╭─ The data
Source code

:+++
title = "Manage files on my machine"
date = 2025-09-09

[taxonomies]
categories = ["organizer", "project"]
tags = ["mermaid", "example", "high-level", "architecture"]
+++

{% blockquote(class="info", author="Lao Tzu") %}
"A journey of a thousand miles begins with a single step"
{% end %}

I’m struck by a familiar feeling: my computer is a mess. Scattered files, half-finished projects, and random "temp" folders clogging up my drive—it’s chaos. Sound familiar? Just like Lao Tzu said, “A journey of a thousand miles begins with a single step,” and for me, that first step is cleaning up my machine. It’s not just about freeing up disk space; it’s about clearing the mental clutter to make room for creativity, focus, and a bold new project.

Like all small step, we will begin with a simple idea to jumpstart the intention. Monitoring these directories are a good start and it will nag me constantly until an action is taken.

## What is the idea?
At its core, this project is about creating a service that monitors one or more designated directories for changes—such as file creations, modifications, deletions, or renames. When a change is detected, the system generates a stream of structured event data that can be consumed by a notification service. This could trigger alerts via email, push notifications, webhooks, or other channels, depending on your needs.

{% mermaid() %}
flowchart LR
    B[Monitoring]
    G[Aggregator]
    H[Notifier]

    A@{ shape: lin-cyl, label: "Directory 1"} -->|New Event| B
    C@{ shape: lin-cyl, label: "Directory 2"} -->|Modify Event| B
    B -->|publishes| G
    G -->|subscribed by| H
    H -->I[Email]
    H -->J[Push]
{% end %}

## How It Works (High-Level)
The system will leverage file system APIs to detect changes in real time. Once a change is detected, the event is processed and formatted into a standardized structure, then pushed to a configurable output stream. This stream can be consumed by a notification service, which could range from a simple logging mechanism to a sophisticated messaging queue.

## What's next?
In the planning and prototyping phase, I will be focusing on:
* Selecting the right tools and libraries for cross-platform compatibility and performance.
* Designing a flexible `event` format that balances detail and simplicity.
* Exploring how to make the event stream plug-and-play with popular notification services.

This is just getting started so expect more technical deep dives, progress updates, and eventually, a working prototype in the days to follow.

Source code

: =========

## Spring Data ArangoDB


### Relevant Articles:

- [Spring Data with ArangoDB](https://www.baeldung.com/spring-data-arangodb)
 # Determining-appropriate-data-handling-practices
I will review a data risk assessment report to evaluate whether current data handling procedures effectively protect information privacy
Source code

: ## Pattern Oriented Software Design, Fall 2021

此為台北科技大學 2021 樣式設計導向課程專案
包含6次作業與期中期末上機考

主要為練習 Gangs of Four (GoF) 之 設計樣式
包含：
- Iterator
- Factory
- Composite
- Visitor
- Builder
╰─
**Task to complete:**
Each record above is to be written out again, without any change.

**Answer to this problem:**
Source code

:+++
title = "Manage files on my machine"
date = 2025-09-09

[taxonomies]
categories = ["organizer", "project"]
tags = ["mermaid", "example", "high-level", "architecture"]
+++

{% blockquote(class="info", author="Lao Tzu") %}
"A journey of a thousand miles begins with a single step"
{% end %}

I’m struck by a familiar feeling: my computer is a mess. Scattered files, half-finished projects, and random "temp" folders clogging up my drive—it’s chaos. Sound familiar? Just like Lao Tzu said, “A journey of a thousand miles begins with a single step,” and for me, that first step is cleaning up my machine. It’s not just about freeing up disk space; it’s about clearing the mental clutter to make room for creativity, focus, and a bold new project.

Like all small step, we will begin with a simple idea to jumpstart the intention. Monitoring these directories are a good start and it will nag me constantly until an action is taken.

## What is the idea?
At its core, this project is about creating a service that monitors one or more designated directories for changes—such as file creations, modifications, deletions, or renames. When a change is detected, the system generates a stream of structured event data that can be consumed by a notification service. This could trigger alerts via email, push notifications, webhooks, or other channels, depending on your needs.

{% mermaid() %}
flowchart LR
    B[Monitoring]
    G[Aggregator]
    H[Notifier]

    A@{ shape: lin-cyl, label: "Directory 1"} -->|New Event| B
    C@{ shape: lin-cyl, label: "Directory 2"} -->|Modify Event| B
    B -->|publishes| G
    G -->|subscribed by| H
    H -->I[Email]
    H -->J[Push]
{% end %}

## How It Works (High-Level)
The system will leverage file system APIs to detect changes in real time. Once a change is detected, the event is processed and formatted into a standardized structure, then pushed to a configurable output stream. This stream can be consumed by a notification service, which could range from a simple logging mechanism to a sophisticated messaging queue.

## What's next?
In the planning and prototyping phase, I will be focusing on:
* Selecting the right tools and libraries for cross-platform compatibility and performance.
* Designing a flexible `event` format that balances detail and simplicity.
* Exploring how to make the event stream plug-and-play with popular notification services.

This is just getting started so expect more technical deep dives, progress updates, and eventually, a working prototype in the days to follow.

Source code

: =========

## Spring Data ArangoDB


### Relevant Articles:

- [Spring Data with ArangoDB](https://www.baeldung.com/spring-data-arangodb)
 # Determining-appropriate-data-handling-practices
I will review a data risk assessment report to evaluate whether current data handling procedures effectively protect information privacy
Source code

: ## Pattern Oriented Software Design, Fall 2021

此為台北科技大學 2021 樣式設計導向課程專案
包含6次作業與期中期末上機考

主要為練習 Gangs of Four (GoF) 之 設計樣式
包含：
- Iterator
- Factory
- Composite
- Visitor
- Builder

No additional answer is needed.